_What you are asked to do_
Note each line in the data below that holds "khởi", and copy it.

(Collected data)
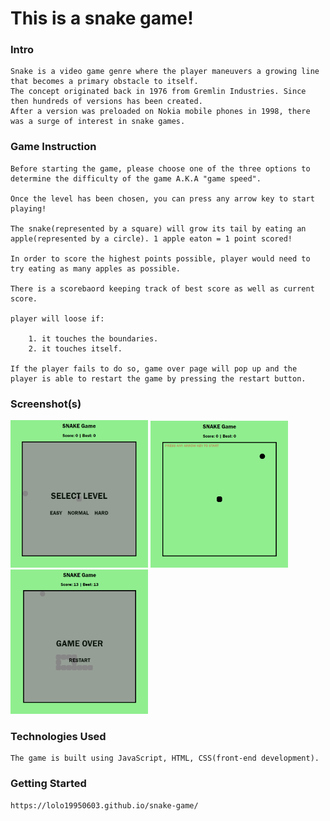 # This is a snake game!

### Intro

    Snake is a video game genre where the player maneuvers a growing line that becomes a primary obstacle to itself.
    The concept originated back in 1976 from Gremlin Industries. Since then hundreds of versions has been created. 
    After a version was preloaded on Nokia mobile phones in 1998, there was a surge of interest in snake games.

### Game Instruction

    Before starting the game, please choose one of the three options to determine the difficulty of the game A.K.A "game speed".

    Once the level has been chosen, you can press any arrow key to start playing!

    The snake(represented by a square) will grow its tail by eating an apple(represented by a circle). 1 apple eaton = 1 point scored!

    In order to score the highest points possible, player would need to try eating as many apples as possible.

    There is a scorebaord keeping track of best score as well as current score.
    
    player will loose if:

        1. it touches the boundaries.
        2. it touches itself.

    If the player fails to do so, game over page will pop up and the player is able to restart the game by pressing the restart button.

### Screenshot(s)

<img src="img/game-screenshot.png" width="220">
<img src="img/game-screenshot-2.png" width="220">
<img src="img/game-screenshot-3.png" width="220">

### Technologies Used

    The game is built using JavaScript, HTML, CSS(front-end development).

### Getting Started
    
    https://lolo19950603.github.io/snake-game/

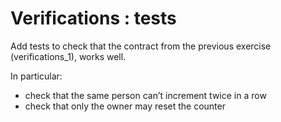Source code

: # Verifications : tests

Add tests to check that the contract from the previous exercise (verifications_1), works well.

In particular:
- check that the same person can’t increment twice in a row
- check that only the owner may reset the counter
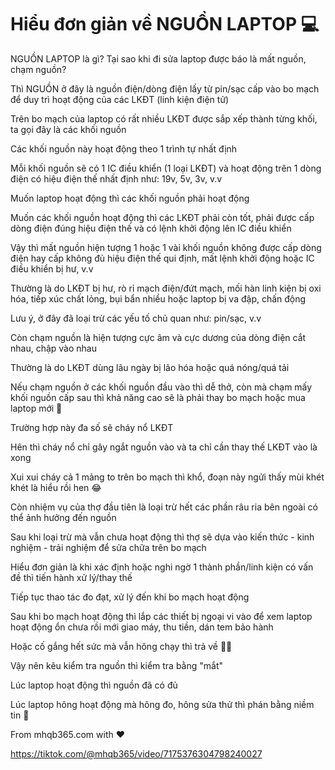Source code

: # Hiểu đơn giản về NGUỒN LAPTOP 💻

NGUỒN LAPTOP là gì? Tại sao khi đi sửa laptop được báo là mất nguồn, chạm nguồn?

Thì NGUỒN ở đây là nguồn điện/dòng điện lấy từ pin/sạc cấp vào bo mạch để duy trì hoạt động của các LKĐT (linh kiện điện tử)

Trên bo mạch của laptop có rất nhiều LKĐT được sắp xếp thành từng khối, ta gọi đây là các khối nguồn

Các khối nguồn này hoạt động theo 1 trình tự nhất định

Mỗi khối nguồn sẽ có 1 IC điều khiển (1 loại LKĐT) và hoạt động trên 1 dòng điện có hiệu điện thế nhất định như: 19v, 5v, 3v, v.v

Muốn laptop hoạt động thì các khối nguồn phải hoạt động

Muốn các khối nguồn hoạt động thì các LKĐT phải còn tốt, phải được cấp dòng điện đúng hiệu điện thế và có lệnh khởi động lên IC điều khiển

Vậy thì mất nguồn hiện tượng 1 hoặc 1 vài khối nguồn không được cấp dòng điện hay cấp không đủ hiệu điện thế qui định, mất lệnh khởi động hoặc IC điều khiển bị hư, v.v

Thường là do LKĐT bị hư, rò rỉ mạch điện/đứt mạch, mối hàn linh kiện bị oxi hóa, tiếp xúc chất lỏng, bụi bẩn nhiều hoặc laptop bị va đập, chấn động

Lưu ý, ở đây đã loại trừ các yếu tố chủ quan như: pin/sạc, v.v

Còn chạm nguồn là hiện tượng cực âm và cực dương của dòng điện cắt nhau, chập vào nhau

Thường là do LKĐT dùng lâu ngày bị lão hóa hoặc quá nóng/quá tải

Nếu chạm nguồn ở các khối nguồn đầu vào thì dễ thở, còn mà chạm mấy khối nguồn cấp sau thì khả năng cao sẽ là phải thay bo mạch hoặc mua laptop mới 🤣

Trường hợp này đa số sẽ cháy nổ LKĐT

Hên thì cháy nổ chỉ gây ngắt nguồn vào và ta chỉ cần thay thế LKĐT vào là xong

Xui xui cháy cả 1 mảng to trên bo mạch thì khổ, đoạn này ngửi thấy mùi khét khét là hiểu rồi hen 😂

Còn nhiệm vụ của thợ đầu tiên là loại trừ hết các phần râu ria bên ngoài có thể ảnh hưởng đến nguồn

Sau khi loại trừ mà vẫn chưa hoạt động thì thợ sẽ dựa vào kiến thức - kinh nghiệm - trải nghiệm để sửa chữa trên bo mạch

Hiểu đơn giản là khi xác định hoặc nghi ngờ 1 thành phần/linh kiện có vấn đề thì tiến hành xử lý/thay thế

Tiếp tục thao tác đo đạt, xử lý đến khi bo mạch hoạt động

Sau khi bo mạch hoạt động thì lắp các thiết bị ngoại vi vào để xem laptop hoạt động ổn chưa rồi mới giao máy, thu tiền, dán tem bảo hành

Hoặc cố gắng hết sức mà vẫn hông chạy thì trả về 🤦‍♂️

Vậy nên kêu kiểm tra nguồn thì kiểm tra bằng "mắt"

Lúc laptop hoạt động thì nguồn đã có đủ

Lúc laptop hông hoạt động mà hông đo, hông sửa thử thì phán bằng niềm tin 🤣

From mhqb365.com with ♥

https://tiktok.com/@mhqb365/video/7175376304798240027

_Your response_
Muốn các khối nguồn hoạt động thì các LKĐT phải còn tốt, phải được cấp dòng điện đúng hiệu điện thế và có lệnh khởi động lên IC điều khiển
Vậy thì mất nguồn hiện tượng 1 hoặc 1 vài khối nguồn không được cấp dòng điện hay cấp không đủ hiệu điện thế qui định, mất lệnh khởi động hoặc IC điều khiển bị hư, v.v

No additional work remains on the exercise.